The central bank in war-torn Syria has lifted restrictions on the sale of dollars to individuals, state news agency SANA said Wednesday, in a bid to curb black market trade.
“Citizens may purchase foreign currency at banks, for non-commercial purposes, according to the rates fixed by the central bank,” the bank’s governor Adib Mayaleh said, quoted by SANA.
Allowing banks to sell foreign currency was part of “efforts by the central bank in the domestic market to stabilise the price of the Syrian pound and stop speculation on the exchange rate.

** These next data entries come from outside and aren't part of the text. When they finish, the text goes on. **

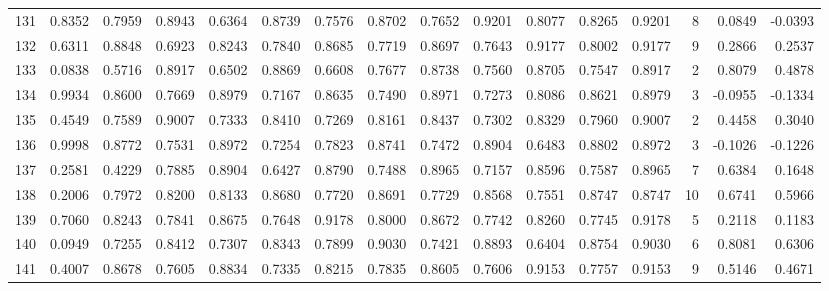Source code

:\begin{tabular}{lrrrrrrrrrrrrrrr}
131 &      0.8352 &  0.7959 &  0.8943 &  0.6364 &  0.8739 &  0.7576 &  0.8702 &  0.7652 &  0.9201 &  0.8077 &   0.8265 &     0.9201 &      8 &                    0.0849 &                    -0.0393 \\
132 &      0.6311 &  0.8848 &  0.6923 &  0.8243 &  0.7840 &  0.8685 &  0.7719 &  0.8697 &  0.7643 &  0.9177 &   0.8002 &     0.9177 &      9 &                    0.2866 &                     0.2537 \\
133 &      0.0838 &  0.5716 &  0.8917 &  0.6502 &  0.8869 &  0.6608 &  0.7677 &  0.8738 &  0.7560 &  0.8705 &   0.7547 &     0.8917 &      2 &                    0.8079 &                     0.4878 \\
134 &      0.9934 &  0.8600 &  0.7669 &  0.8979 &  0.7167 &  0.8635 &  0.7490 &  0.8971 &  0.7273 &  0.8086 &   0.8621 &     0.8979 &      3 &                   -0.0955 &                    -0.1334 \\
135 &      0.4549 &  0.7589 &  0.9007 &  0.7333 &  0.8410 &  0.7269 &  0.8161 &  0.8437 &  0.7302 &  0.8329 &   0.7960 &     0.9007 &      2 &                    0.4458 &                     0.3040 \\
136 &      0.9998 &  0.8772 &  0.7531 &  0.8972 &  0.7254 &  0.7823 &  0.8741 &  0.7472 &  0.8904 &  0.6483 &   0.8802 &     0.8972 &      3 &                   -0.1026 &                    -0.1226 \\
137 &      0.2581 &  0.4229 &  0.7885 &  0.8904 &  0.6427 &  0.8790 &  0.7488 &  0.8965 &  0.7157 &  0.8596 &   0.7587 &     0.8965 &      7 &                    0.6384 &                     0.1648 \\
138 &      0.2006 &  0.7972 &  0.8200 &  0.8133 &  0.8680 &  0.7720 &  0.8691 &  0.7729 &  0.8568 &  0.7551 &   0.8747 &     0.8747 &     10 &                    0.6741 &                     0.5966 \\
139 &      0.7060 &  0.8243 &  0.7841 &  0.8675 &  0.7648 &  0.9178 &  0.8000 &  0.8672 &  0.7742 &  0.8260 &   0.7745 &     0.9178 &      5 &                    0.2118 &                     0.1183 \\
140 &      0.0949 &  0.7255 &  0.8412 &  0.7307 &  0.8343 &  0.7899 &  0.9030 &  0.7421 &  0.8893 &  0.6404 &   0.8754 &     0.9030 &      6 &                    0.8081 &                     0.6306 \\
141 &      0.4007 &  0.8678 &  0.7605 &  0.8834 &  0.7335 &  0.8215 &  0.7835 &  0.8605 &  0.7606 &  0.9153 &   0.7757 &     0.9153 &      9 &                    0.5146 &                     0.4671 \\

\end{tabular}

“The central bank will continue to finance imports of basic goods through banks operating in Syria at preferential rates,” said Mayaleh.
The agency said the central bank had sold dollars to 10 private banking institutions at the rate of 173.27 Syrian pounds to the dollar “to cover the needs of the local market between August 13-19”.

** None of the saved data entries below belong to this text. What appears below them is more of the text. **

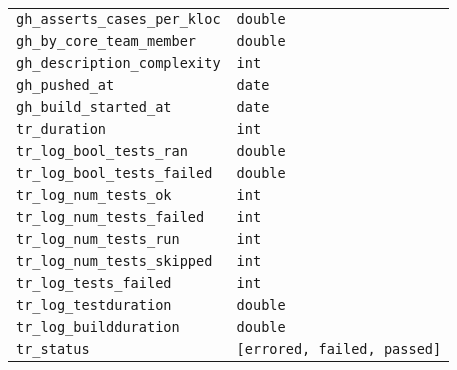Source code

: \begin{table}
\begin{tabular}{ l l }
		\texttt{gh\_asserts\_cases\_per\_kloc} &           \texttt{double} \\ 
		\texttt{gh\_by\_core\_team\_member} &              \texttt{double} \\ 
		\texttt{gh\_description\_complexity} &           \texttt{int} \\ 
		\texttt{gh\_pushed\_at} &                        \texttt{date} \\ 
		\texttt{gh\_build\_started\_at} &                 \texttt{date} \\ 
		\texttt{tr\_duration} &                         \texttt{int} \\ 
		\texttt{tr\_log\_bool\_tests\_ran} &               \texttt{double} \\ 
		\texttt{tr\_log\_bool\_tests\_failed} &            \texttt{double} \\ 
		\texttt{tr\_log\_num\_tests\_ok} &                 \texttt{int} \\ 
		\texttt{tr\_log\_num\_tests\_failed} &             \texttt{int} \\ 
		\texttt{tr\_log\_num\_tests\_run} &                \texttt{int} \\ 
		\texttt{tr\_log\_num\_tests\_skipped} &            \texttt{int} \\ 
		\texttt{tr\_log\_tests\_failed} &                 \texttt{int} \\ 
		\texttt{tr\_log\_testduration} &                 \texttt{double} \\ 
		\texttt{tr\_log\_buildduration} &                \texttt{double} \\ 
		\texttt{tr\_status} &                           \texttt{[errored, failed, passed]}
	\end{tabular}
\end{table}

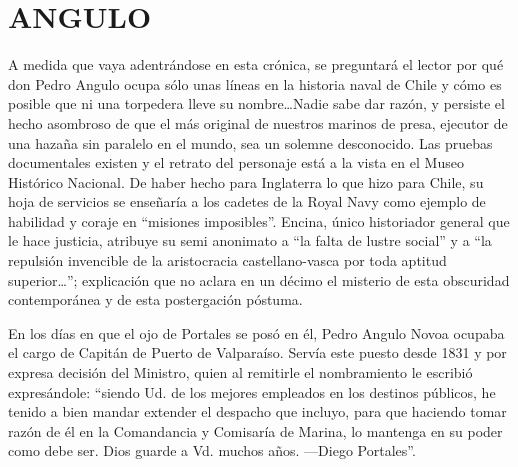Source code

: \documentclass[10pt,twoside,openright]{memoir}
\begin{document}
\chapter{ANGULO}

A medida que vaya adentrándose en esta crónica, se preguntará el lector
por qué don Pedro Angulo ocupa sólo unas líneas en la historia naval de
Chile y cómo es posible que ni una torpedera lleve su nombre\ldots Nadie
sabe dar razón, y persiste el hecho asombroso de que el más original de
nuestros marinos de presa, ejecutor de una hazaña sin paralelo en el
mundo, sea un solemne desconocido. Las pruebas documentales existen y el
retrato del personaje está a la vista en el Museo Histórico Nacional. De
haber hecho para Inglaterra lo que hizo para Chile, su hoja de servicios
se enseñaría a los cadetes de la Royal Navy como ejemplo de habilidad y
coraje en ``misiones imposibles''. Encina, único historiador general que
le hace justicia, atribuye su semi anonimato a ``la falta de lustre
social'' y a ``la repulsión invencible de la aristocracia castellano-vasca
por toda aptitud superior\ldots''; explicación que no aclara en un décimo el
misterio de esta obscuridad contemporánea y de esta postergación
póstuma.

En los días en que el ojo de Portales se posó en él, Pedro Angulo Novoa
ocupaba el cargo de Capitán de Puerto de Valparaíso. Servía este puesto
desde 1831 y por expresa decisión del Ministro, quien al remitirle el
nombramiento le escribió expresándole: ``siendo Ud. de los mejores
empleados en los destinos públicos, he tenido a bien mandar extender el
despacho que incluyo, para que haciendo tomar razón de él en la
Comandancia y Comisaría de Marina, lo mantenga en su poder como debe
ser. Dios guarde a Vd. muchos años. ---Diego Portales''.
\end{document}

Before Syria’s bloody uprising erupted, the exchange rate was about 50 pounds to the greenback.
The rate is now about 200 to the dollar on the black market, and has climbed as high as 300 pounds in the 29 months of fighting in the country.
Before the war began, Syrians could exchange $5,000 a year, but that was reduced to just $500 at the end of 2011, pushing many to turn to the black market to convert their rapidly depreciating funds.
Syria has also banned the use of foreign currency in commercial enterprise, in a bid to halt the slide of the Syrian pound.
The United Nations says more than 100,000 people have been killed in Syria since the revolt broke in mid-March 2011, devastating the country’s economy.